Nella terza sala ben
quattro lavori, che hanno come filo conduttore l’immagine della
mano dell’artista mentre disegna, sono riuniti intorno all’opera
del 1992 Contemplator enim
una struttura di plexiglas che si dispiega come un paravento in cui
alle due estremità sono riprodotte le figure di due “valet de
chambre” in marsina. Il paravento ha delle aperture rettangolari
come fossero i vuoti lasciati dall’assenza delle tele in una
quadreria. Il valletto è una delle figure “simbolo”

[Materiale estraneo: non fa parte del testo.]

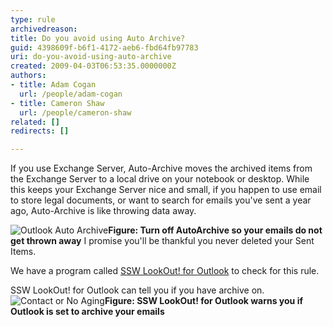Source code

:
 ```yaml
---
type: rule
archivedreason: 
title: Do you avoid using Auto Archive?
guid: 4398609f-b6f1-4172-aeb6-fbd64fb97783
uri: do-you-avoid-using-auto-archive
created: 2009-04-03T06:53:35.0000000Z
authors:
- title: Adam Cogan
  url: /people/adam-cogan
- title: Cameron Shaw
  url: /people/cameron-shaw
related: []
redirects: []

---
```


If you use Exchange Server, Auto-Archive moves the archived items from the Exchange Server to a local drive on your notebook or desktop. While this keeps your Exchange Server nice and small, if you happen to use email to store legal documents, or want to search for emails you've sent a year ago, Auto-Archive is like throwing data away.  
<!--endintro-->
![Outlook Auto Archive](OutlookAutoArchive.gif)**Figure: Turn off AutoArchive so your emails do not get thrown away** 
I promise you'll be thankful you never deleted your Sent Items.

We have a program called [SSW LookOut! for Outlook](http://www.ssw.com.au/ssw/LookOut/) to check for this rule. 

SSW LookOut! for Outlook can tell you if you have archive on.
![Contact or No Aging](ContactorNoAging.JPG)**Figure: SSW LookOut! for Outlook warns you if Outlook is set to archive your emails**
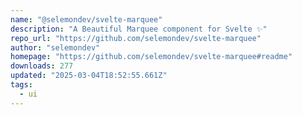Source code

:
 ```yaml
---
name: "@selemondev/svelte-marquee"
description: "A Beautiful Marquee component for Svelte ✨"
repo_url: "https://github.com/selemondev/svelte-marquee"
author: "selemondev"
homepage: "https://github.com/selemondev/svelte-marquee#readme"
downloads: 277
updated: "2025-03-04T18:52:55.661Z"
tags: 
  - ui
---
```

dell’iconografia di Paolini, personaggio che ben rappresenta la
presenza/assenza con il suo esserci ma allo stesso tempo non esserci,
un servo di scena muto che apre e chiude il sipario della
rappresentazione. Sul soffitto al centro della composizione sono
appese un paio di scarpe da ballo maschili, ci mostrano un passo di
danza impossibile e trattengono dei fogli da disegno bianchi che
scendono in verticale e loro si che sembrano danzare. L’allegoria
dello studio e della creazione è ben rappresentata
dall’installazione nell’ultima stanza, L’autore
che credeva di esistere (sipario: buio in sala),
in cui gli strumenti del lavoro, fogli, matita, immagini, sono tutti
presenti ma l’autore è scomparso senza lasciare trace di se. Lo
vediamo solo ripreso dall’alto mentre disegna con la matita
conficcata sul piano del tavolo. Al centro della sala espositiva il
tavolo da lavoro è invaso da una sorta di terremoto cartaceo che
rappresenta i documenti, le immagini e i manoscritti che formano la
selezione dei materiali che formano la banca dati dell’artista
mentre, con un sorprendente effetto avvolgente sulla vasta parete che
fronteggia l’installazione, una sorta di quadreria cieca non ci
trasmette nessun messaggio visivo dato che le tele sono vuote, prive
di immagini che invece vengono proiettate sul muro, con un grafismo
volutamente poco chiaro in una felice sovrapposizione fra il prima e
il dopo, fra la realtà e l’immaginazione, che annulla
completamente la verticalità dello scorrere del tempo oltre che la
nostra già labile percezione della realtà.